What needs to be done: Although the entries contain pictures, repeat only their words, exactly as written.

(Exercise data begins)

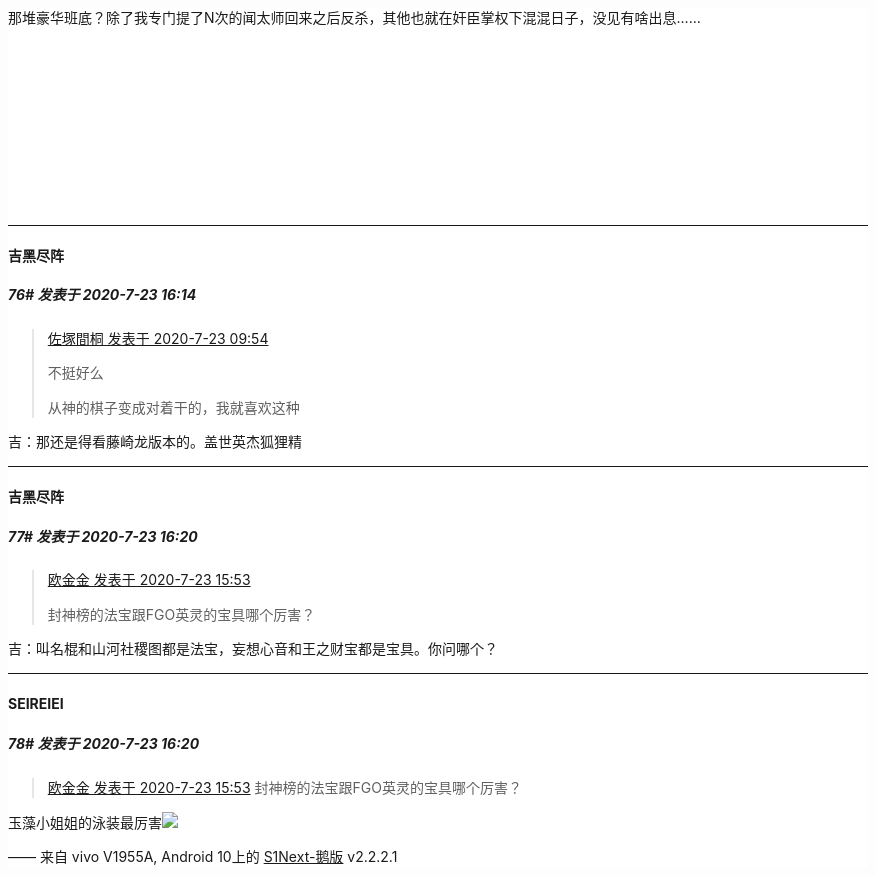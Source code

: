 那堆豪华班底？除了我专门提了N次的闻太师回来之后反杀，其他也就在奸臣掌权下混混日子，没见有啥出息……                                                                                                                                                                                                                                                                                                                                                                                                                                                                                                                                                                                                                                                                                                                                                                                                                                                                                                                                                                                                                                                                                                                                                                                                                                                                                                                                                                                                                                                                                                                                                                                                                                                                                                                                                                                                                                                                                                  







*****

####  吉黑尽阵  
##### 76#       发表于 2020-7-23 16:14



<blockquote><a href="httphttps://bbs.saraba1st.com/2b/forum.php?mod=redirect&amp;goto=findpost&amp;pid=48191000&amp;ptid=1950674" target="_blank">佐塚間桐 发表于 2020-7-23 09:54</a>

不挺好么

从神的棋子变成对着干的，我就喜欢这种</blockquote>
吉：那还是得看藤崎龙版本的。盖世英杰狐狸精







*****

####  吉黑尽阵  
##### 77#       发表于 2020-7-23 16:20



<blockquote><a href="httphttps://bbs.saraba1st.com/2b/forum.php?mod=redirect&amp;goto=findpost&amp;pid=48194517&amp;ptid=1950674" target="_blank">欧金金 发表于 2020-7-23 15:53</a>

封神榜的法宝跟FGO英灵的宝具哪个厉害？</blockquote>
吉：叫名棍和山河社稷图都是法宝，妄想心音和王之财宝都是宝具。你问哪个？







*****

####  SEIREIEI  
##### 78#       发表于 2020-7-23 16:20



<blockquote><a href="httphttps://bbs.saraba1st.com/2b/forum.php?mod=redirect&amp;goto=findpost&amp;pid=48194517&amp;ptid=1950674" target="_blank">欧金金 发表于 2020-7-23 15:53</a>
封神榜的法宝跟FGO英灵的宝具哪个厉害？</blockquote>
玉藻小姐姐的泳装最厉害<img src="https://static.saraba1st.com/image/smiley/carton2017/051.png" referrerpolicy="no-referrer">

—— 来自 vivo V1955A, Android 10上的 [S1Next-鹅版](https://github.com/ykrank/S1-Next/releases) v2.2.2.1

(Exercise data ends)

Answer to the exercise:
Source code

: 那堆豪华班底？除了我专门提了N次的闻太师回来之后反杀，其他也就在奸臣掌权下混混日子，没见有啥出息……                                                                                                                                                                                                                                                                                                                                                                                                                                                                                                                                                                                                                                                                                                                                                                                                                                                                                                                                                                                                                                                                                                                                                                                                                                                                                                                                                                                                                                                                                                                                                                                                                                                                                                                                                                                                                                                                                                  







*****

####  吉黑尽阵  
##### 76#       发表于 2020-7-23 16:14



<blockquote><a href="httphttps://bbs.saraba1st.com/2b/forum.php?mod=redirect&amp;goto=findpost&amp;pid=48191000&amp;ptid=1950674" target="_blank">佐塚間桐 发表于 2020-7-23 09:54</a>

不挺好么

从神的棋子变成对着干的，我就喜欢这种</blockquote>
吉：那还是得看藤崎龙版本的。盖世英杰狐狸精







*****

####  吉黑尽阵  
##### 77#       发表于 2020-7-23 16:20



<blockquote><a href="httphttps://bbs.saraba1st.com/2b/forum.php?mod=redirect&amp;goto=findpost&amp;pid=48194517&amp;ptid=1950674" target="_blank">欧金金 发表于 2020-7-23 15:53</a>

封神榜的法宝跟FGO英灵的宝具哪个厉害？</blockquote>
吉：叫名棍和山河社稷图都是法宝，妄想心音和王之财宝都是宝具。你问哪个？







*****

####  SEIREIEI  
##### 78#       发表于 2020-7-23 16:20



<blockquote><a href="httphttps://bbs.saraba1st.com/2b/forum.php?mod=redirect&amp;goto=findpost&amp;pid=48194517&amp;ptid=1950674" target="_blank">欧金金 发表于 2020-7-23 15:53</a>
封神榜的法宝跟FGO英灵的宝具哪个厉害？</blockquote>
玉藻小姐姐的泳装最厉害<img src="https://static.saraba1st.com/image/smiley/carton2017/051.png" referrerpolicy="no-referrer">

—— 来自 vivo V1955A, Android 10上的 [S1Next-鹅版](https://github.com/ykrank/S1-Next/releases) v2.2.2.1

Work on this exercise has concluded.